DLI has been developed as a strategy for management of relapse by increasing graft-versus-tumor effects after allogeneic HSCT [30]. DLI is used in nearly all malignant hematological diseases for which allogeneic HSCT is performed. However, the response to DLI varies with respect to the methods of cell collection, timing, cell dose infused, and even cell sub-type used (reviewed in [31]). To enhance the efficacy of DLI infusion would improve the outcome the patients who relapse after allogeneic HSCT. Therefore, we studied whether IL-15SA can be used to enhance the efficacy of DLI in animal models. To achieve this, we first developed a DLI model with recipients of allogeneic HSCT. Lethally irradiated CB6F1 recipients were transplanted with T-cell-depleted B6 BM cells. A20 murine lymphoma cells were infused at the day of transplant. Purified T cells were infused after tumor growth in recipients of allo HSCT. We found that a moderate dose of T cell infusion (2.5 × 105 cells) provides GVL activity after tumor development in recipients of allo-HSCT (data not shown). The IL-15SA-treated group exhibited a better survival and less weight loss after transplant compared to the untreated group (Figure 6A and Figure 6B). We also monitored tumor growth in all animals with BLI. We found that IL-15SA administration resulted in significantly decreased photon intensity by BLI, which suggests IL-15SA was able to inhibit tumor growth (Figure 6C and 6D). 20% of recipients in the IL-15 SA group had score of 1, related to weight loss and mobility. No animals died from GVHD in the IL-15SA group. 30% animals had a low GVHD score between 1-2 in the control-DLI group. Only one animal died from GVHD in the control group. All other animals died from progression of leukemia/lymphoma (they have either a significant tumor growth or hind leg paralysis, which is a sign of tumor growth). We concluded that we did not observe an increase in GVHD score and weight loss in IL-15SA-treated group compared to the control group (Figure 6B) suggesting that IL-15SA did not promote GVHD in this murine HSCT model after a low dose T-cell infusion. Thus, IL-15SA administration after allogeneic HSCT enhances GVL/lymphoma activity without aggravating GVHD in the low-dose DLI murine models.

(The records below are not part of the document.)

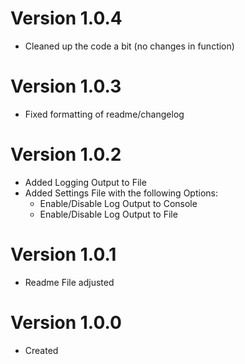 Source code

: # Version 1.0.4
- Cleaned up the code a bit (no changes in function)
# Version 1.0.3
- Fixed formatting of readme/changelog
# Version 1.0.2
- Added Logging Output to File
- Added Settings File with the following Options:
	- Enable/Disable Log Output to Console
	- Enable/Disable Log Output to File
# Version 1.0.1
- Readme File adjusted
# Version 1.0.0
- Created
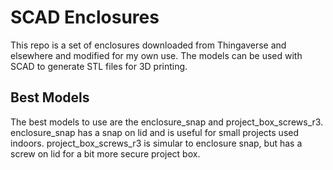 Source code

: # SCAD Enclosures

This repo is a set of enclosures downloaded from Thingaverse and elsewhere and modified for my own use. The models can be used with SCAD to generate STL files for 3D printing.

## Best Models

The best models to use are the enclosure_snap and project_box_screws_r3. enclosure_snap has a snap on lid and is useful for small projects used indoors. project_box_screws_r3 is simular to enclosure snap, but has a screw on lid for a bit more secure project box.
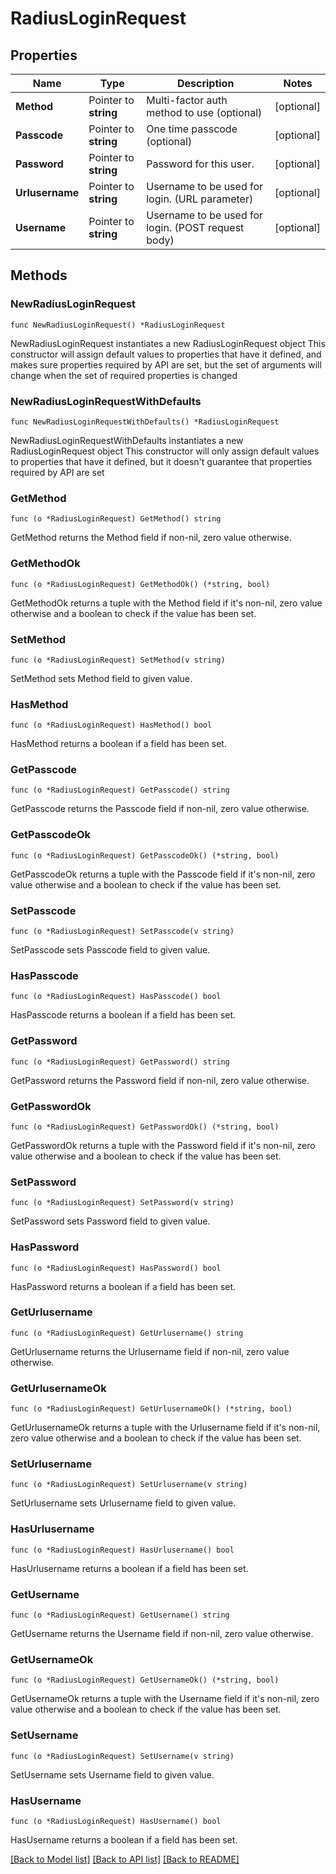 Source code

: # RadiusLoginRequest

## Properties

Name | Type | Description | Notes
------------ | ------------- | ------------- | -------------
**Method** | Pointer to **string** | Multi-factor auth method to use (optional) | [optional] 
**Passcode** | Pointer to **string** | One time passcode (optional) | [optional] 
**Password** | Pointer to **string** | Password for this user. | [optional] 
**Urlusername** | Pointer to **string** | Username to be used for login. (URL parameter) | [optional] 
**Username** | Pointer to **string** | Username to be used for login. (POST request body) | [optional] 

## Methods

### NewRadiusLoginRequest

`func NewRadiusLoginRequest() *RadiusLoginRequest`

NewRadiusLoginRequest instantiates a new RadiusLoginRequest object
This constructor will assign default values to properties that have it defined,
and makes sure properties required by API are set, but the set of arguments
will change when the set of required properties is changed

### NewRadiusLoginRequestWithDefaults

`func NewRadiusLoginRequestWithDefaults() *RadiusLoginRequest`

NewRadiusLoginRequestWithDefaults instantiates a new RadiusLoginRequest object
This constructor will only assign default values to properties that have it defined,
but it doesn't guarantee that properties required by API are set

### GetMethod

`func (o *RadiusLoginRequest) GetMethod() string`

GetMethod returns the Method field if non-nil, zero value otherwise.

### GetMethodOk

`func (o *RadiusLoginRequest) GetMethodOk() (*string, bool)`

GetMethodOk returns a tuple with the Method field if it's non-nil, zero value otherwise
and a boolean to check if the value has been set.

### SetMethod

`func (o *RadiusLoginRequest) SetMethod(v string)`

SetMethod sets Method field to given value.

### HasMethod

`func (o *RadiusLoginRequest) HasMethod() bool`

HasMethod returns a boolean if a field has been set.

### GetPasscode

`func (o *RadiusLoginRequest) GetPasscode() string`

GetPasscode returns the Passcode field if non-nil, zero value otherwise.

### GetPasscodeOk

`func (o *RadiusLoginRequest) GetPasscodeOk() (*string, bool)`

GetPasscodeOk returns a tuple with the Passcode field if it's non-nil, zero value otherwise
and a boolean to check if the value has been set.

### SetPasscode

`func (o *RadiusLoginRequest) SetPasscode(v string)`

SetPasscode sets Passcode field to given value.

### HasPasscode

`func (o *RadiusLoginRequest) HasPasscode() bool`

HasPasscode returns a boolean if a field has been set.

### GetPassword

`func (o *RadiusLoginRequest) GetPassword() string`

GetPassword returns the Password field if non-nil, zero value otherwise.

### GetPasswordOk

`func (o *RadiusLoginRequest) GetPasswordOk() (*string, bool)`

GetPasswordOk returns a tuple with the Password field if it's non-nil, zero value otherwise
and a boolean to check if the value has been set.

### SetPassword

`func (o *RadiusLoginRequest) SetPassword(v string)`

SetPassword sets Password field to given value.

### HasPassword

`func (o *RadiusLoginRequest) HasPassword() bool`

HasPassword returns a boolean if a field has been set.

### GetUrlusername

`func (o *RadiusLoginRequest) GetUrlusername() string`

GetUrlusername returns the Urlusername field if non-nil, zero value otherwise.

### GetUrlusernameOk

`func (o *RadiusLoginRequest) GetUrlusernameOk() (*string, bool)`

GetUrlusernameOk returns a tuple with the Urlusername field if it's non-nil, zero value otherwise
and a boolean to check if the value has been set.

### SetUrlusername

`func (o *RadiusLoginRequest) SetUrlusername(v string)`

SetUrlusername sets Urlusername field to given value.

### HasUrlusername

`func (o *RadiusLoginRequest) HasUrlusername() bool`

HasUrlusername returns a boolean if a field has been set.

### GetUsername

`func (o *RadiusLoginRequest) GetUsername() string`

GetUsername returns the Username field if non-nil, zero value otherwise.

### GetUsernameOk

`func (o *RadiusLoginRequest) GetUsernameOk() (*string, bool)`

GetUsernameOk returns a tuple with the Username field if it's non-nil, zero value otherwise
and a boolean to check if the value has been set.

### SetUsername

`func (o *RadiusLoginRequest) SetUsername(v string)`

SetUsername sets Username field to given value.

### HasUsername

`func (o *RadiusLoginRequest) HasUsername() bool`

HasUsername returns a boolean if a field has been set.


[[Back to Model list]](../README.md#documentation-for-models) [[Back to API list]](../README.md#documentation-for-api-endpoints) [[Back to README]](../README.md)


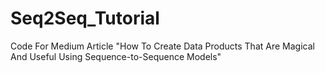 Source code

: # Seq2Seq_Tutorial
Code For Medium Article "How To Create Data Products That Are Magical And Useful Using Sequence-to-Sequence Models"

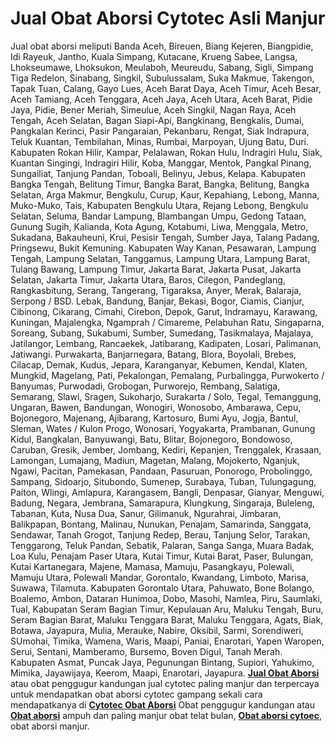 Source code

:<!-- TITLE: Cytotec Pharmacyasli -->
<!-- SUBTITLE: A quick summary of Cytotec Pharmacyasli -->

# Jual Obat Aborsi Cytotec Asli Manjur
Jual obat aborsi meliputi Banda Aceh, Bireuen, Biang Kejeren, Biangpidie, Idi Rayeuk, Jantho, Kuala Simpang, Kutacane, Krueng Sabee, Langsa, Lhokseumawe, Lhoksukon, Meulaboh, Meureudu, Sabang, Sigli, Simpang Tiga Redelon, Sinabang, Singkil, Subulussalam, Suka Makmue, Takengon, Tapak Tuan, Calang, Gayo Lues, Aceh Barat Daya, Aceh Timur, Aceh Besar, Aceh Tamiang, Aceh Tenggara, Aceh Jaya, Aceh Utara, Aceh Barat, Pidie Jaya, Pidie, Bener Meriah, Simeulue, Aceh Singkil, Nagan Raya, Aceh Tengah, Aceh Selatan, Bagan Siapi-Api, Bangkinang, Bengkalis, Dumai, Pangkalan Kerinci, Pasir Pangaraian, Pekanbaru, Rengat, Siak Indrapura, Teluk Kuantan, Tembilahan, Minas, Rumbai, Marpoyan, Ujung Batu, Duri. Kabupaten Rokan Hilir, Kampar, Pelalawan, Rokan Hulu, Indragiri Hulu, Siak, Kuantan Singingi, Indragiri Hilir, Koba, Manggar, Mentok, Pangkal Pinang, Sungailiat, Tanjung Pandan, Toboali, Belinyu, Jebus, Kelapa. Kabupaten Bangka Tengah, Belitung Timur, Bangka Barat, Bangka, Belitung, Bangka Selatan, Arga Makmur, Bengkulu, Curup, Kaur, Kepahiang, Lebong, Manna, Muko-Muko, Tais, Kabupaten Bengkulu Utara, Rejang Lebong, Bengkulu Selatan, Seluma, Bandar Lampung, Blambangan Umpu, Gedong Tataan, Gunung Sugih, Kalianda, Kota Agung, Kotabumi, Liwa, Menggala, Metro, Sukadana, Bakauheuni, Krui, Pesisir Tengah, Sumber Jaya, Talang Padang, Pringsewu, Bukit Kemuning. Kabupaten Way Kanan, Pesawaran, Lampung Tengah, Lampung Selatan, Tanggamus, Lampung Utara, Lampung Barat, Tulang Bawang, Lampung Timur, Jakarta Barat, Jakarta Pusat, Jakarta Selatan, Jakarta Timur, Jakarta Utara, Baros, Cilegon, Pandeglang, Rangkasbitung, Serang, Tangerang, Tigaraksa, Anyer, Merak, Balaraja, Serpong / BSD. Lebak, Bandung, Banjar, Bekasi, Bogor, Ciamis, Cianjur, Cibinong, Cikarang, Cimahi, Cirebon, Depok, Garut, Indramayu, Karawang, Kuningan, Majalengka, Ngamprah / Cimareme, Pelabuhan Ratu, Singaparna, Soreang, Subang, Sukabumi, Sumber, Sumedang, Tasikmalaya, Majalaya, Jatilangor, Lembang, Rancaekek, Jatibarang, Kadipaten, Losari, Palimanan, Jatiwangi. Purwakarta, Banjarnegara, Batang, Blora, Boyolali, Brebes, Cilacap, Demak, Kudus, Jepara, Karanganyar, Kebumen, Kendal, Klaten, Mungkid, Magelang, Pati, Pekalongan, Pemalang, Purbalingga, Purwokerto / Banyumas, Purwodadi, Grobogan, Purworejo, Rembang, Salatiga, Semarang, Slawi, Sragen, Sukoharjo, Surakarta / Solo, Tegal, Temanggung, Ungaran, Bawen, Bandungan, Wonogiri, Wonosobo, Ambarawa, Cepu, Bojonegoro, Majenang, Ajibarang, Kartosuro, Bumi Ayu, Jogja, Bantul, Sleman, Wates / Kulon Progo, Wonosari, Yogyakarta, Prambanan, Gunung Kidul, Bangkalan, Banyuwangi, Batu, Blitar, Bojonegoro, Bondowoso, Caruban, Gresik, Jember, Jombang, Kediri, Kepanjen, Trenggalek, Krasaan, Lamongan, Lumajang, Madiun, Magetan, Malang, Mojokerto, Nganjuk, Ngawi, Pacitan, Pamekasan, Pandaan, Pasuruan, Ponorogo, Probolinggo, Sampang, Sidoarjo, Situbondo, Sumenep, Surabaya, Tuban, Tulungagung, Paiton, Wlingi, Amlapura, Karangasem, Bangli, Denpasar, Gianyar, Menguwi, Badung, Negara, Jembrana, Samarapura, Klungkung, Singaraja, Buleleng, Tabanan, Kuta, Nusa Dua, Sanur, Gilimanuk, Ngurahrai, Jimbaran, Balikpapan, Bontang, Malinau, Nunukan, Penajam, Samarinda, Sanggata, Sendawar, Tanah Grogot, Tanjung Redep, Berau, Tanjung Selor, Tarakan, Tenggarong, Teluk Pandan, Sebatik, Palaran, Sanga Sanga, Muara Badak, Loa Kulu, Penajam Paser Utara, Kutai Timur, Kutai Barat, Paser, Bulungan, Kutai Kartanegara, Majene, Mamasa, Mamuju, Pasangkayu, Polewali, Mamuju Utara, Polewali Mandar, Gorontalo, Kwandang, Limboto, Marisa, Suwawa, Tilamuta. Kabupaten Gorontalo Utara, Pahuwato, Bone Bolango, Boalemo, Ambon, Dataran Hunimoa, Dobo, Masohi, Namlea, Piru, Saumlaki, Tual, Kabupatan Seram Bagian Timur, Kepulauan Aru, Maluku Tengah, Buru, Seram Bagian Barat, Maluku Tenggara Barat, Maluku Tenggara, Agats, Biak, Botawa, Jayapura, Mulia, Merauke, Nabire, Oksibil, Sarmi, Sorendiweri, SUmohai, Timika, Wamena, Waris, Maapi, Paniai, Enarotari, Yapen Waropen, Serui, Sentani, Mamberamo, Bursemo, Boven Digul, Tanah Merah. Kabupaten Asmat, Puncak Jaya, Pegunungan Bintang, Supiori, Yahukimo, Mimika, Jayawijaya, Keerom, Maapi, Enarotari, Jayapura.
<b><a href="https://cytotecpharmacy.com/">Jual Obat Aborsi</a></b> atau obat penggugur kandungan jual cytotec paling manjur dan terpercaya untuk mendapatkan obat aborsi cytotec gampang sekali cara mendapatkanya di <b><a href="https://cytotecobataborsi.net/">Cytotec Obat Aborsi</a></b> Obat penggugur kandungan atau <b><a href="https://vienshop.net/">Obat aborsi</a></b> ampuh dan paling manjur obat telat bulan, <b><a href="https://klinikibunda.com/">Obat aborsi cytoec</a></b>, obat aborsi manjur.
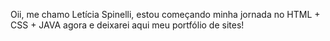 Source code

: Oii, me chamo Letícia Spinelli, estou começando minha jornada no HTML + CSS + JAVA agora e deixarei aqui meu portfólio de sites!
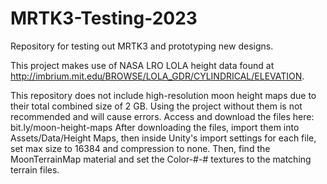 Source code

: # MRTK3-Testing-2023
 Repository for testing out MRTK3 and prototyping new designs.

This project makes use of NASA LRO LOLA height data found at http://imbrium.mit.edu/BROWSE/LOLA_GDR/CYLINDRICAL/ELEVATION.

This repository does not include high-resolution moon height maps due to their total combined size of 2 GB. Using the project without them is not recommended and will cause errors.
Access and download the files here: bit.ly/moon-height-maps
After downloading the files, import them into Assets/Data/Height Maps, then inside Unity's import settings for each file, set max size to 16384 and compression to none.
Then, find the MoonTerrainMap material and set the Color-#-# textures to the matching terrain files.
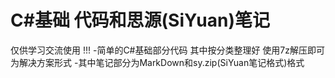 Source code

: # C#基础 代码和思源(SiYuan)笔记
仅供学习交流使用 !!!
-简单的C#基础部分代码 其中按分类整理好 使用7z解压即可 为解决方案形式
-其中笔记部分为MarkDown和sy.zip(SiYuan笔记格式)格式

IL-15SA increases anti-tumor activity after DLI infusion in murine leukemia/lymphoma model.

Figure 6: IL-15SA increases anti-tumor activity after DLI infusion in murine leukemia/lymphoma model. Lethally irradiated (12Gy) CB6F1 recipients were transplanted with 5 × 106 T-cell depleted (TCD) bone marrow (BM) cells from B6 mice. All recipients also received 5 × 105 A20-TGL (H2Kd) lymphoma cells with triple fusion gene carrying luciferase activity on the day of transplantation. The recipients of transplant received none or 2.5 × 105 B6 T-cells isolated via CD5+ magnetic separation on day 14 after transplant. Animals received either intraperitoneal (IP) injections of IL-15 SA (1ug per mouse) or control on days 17 and 24 after transplant. Survival and weight curves of the groups are depicted as (A and B) (N = 10–20). Serial bioluminescence images are obtained by IVIS machine in varying time points as show. A20-TGL cells express Luciferase protein allowing in vivo bioluminescent imaging; mice were injected with 3.75mg Luciferin, incubated for 5 mins, and imaged for 3 mins. Serial bioluminescence images are obtained by IVIS machine in varying time points as show (C) representative of independent of two experiments). Control group on the left, IL-15 SA group on the right. Total flux (photons/sec) was measured for each mouse at each time point and plotted as a curve (D).

DISCUSSION

We have previously shown that IL-15 enhances anti-tumor activity in recipients of allogeneic and haploidentical HSCT [10, 28]. IL-15 half-life is roughly 1 hour after administration and must be administered daily for treatment [15]. The long-term effects of recombinant human IL-15 (rhIL-15) have been studied in non-human primates, demonstrating that daily administration of IL-15 for 8-14 days resulted in lymphocytosis and leukocytosis, and white blood cell count returned to normal after discontinuation of IL-15 on day 28 in these studies [32]. Immunological parameters also returned to baseline on day 28 in the same studies. Due to the limitations with the short half-life and daily administration of IL-15, alternative dosing strategies of IL-15 require further assessment in the therapeutic setting.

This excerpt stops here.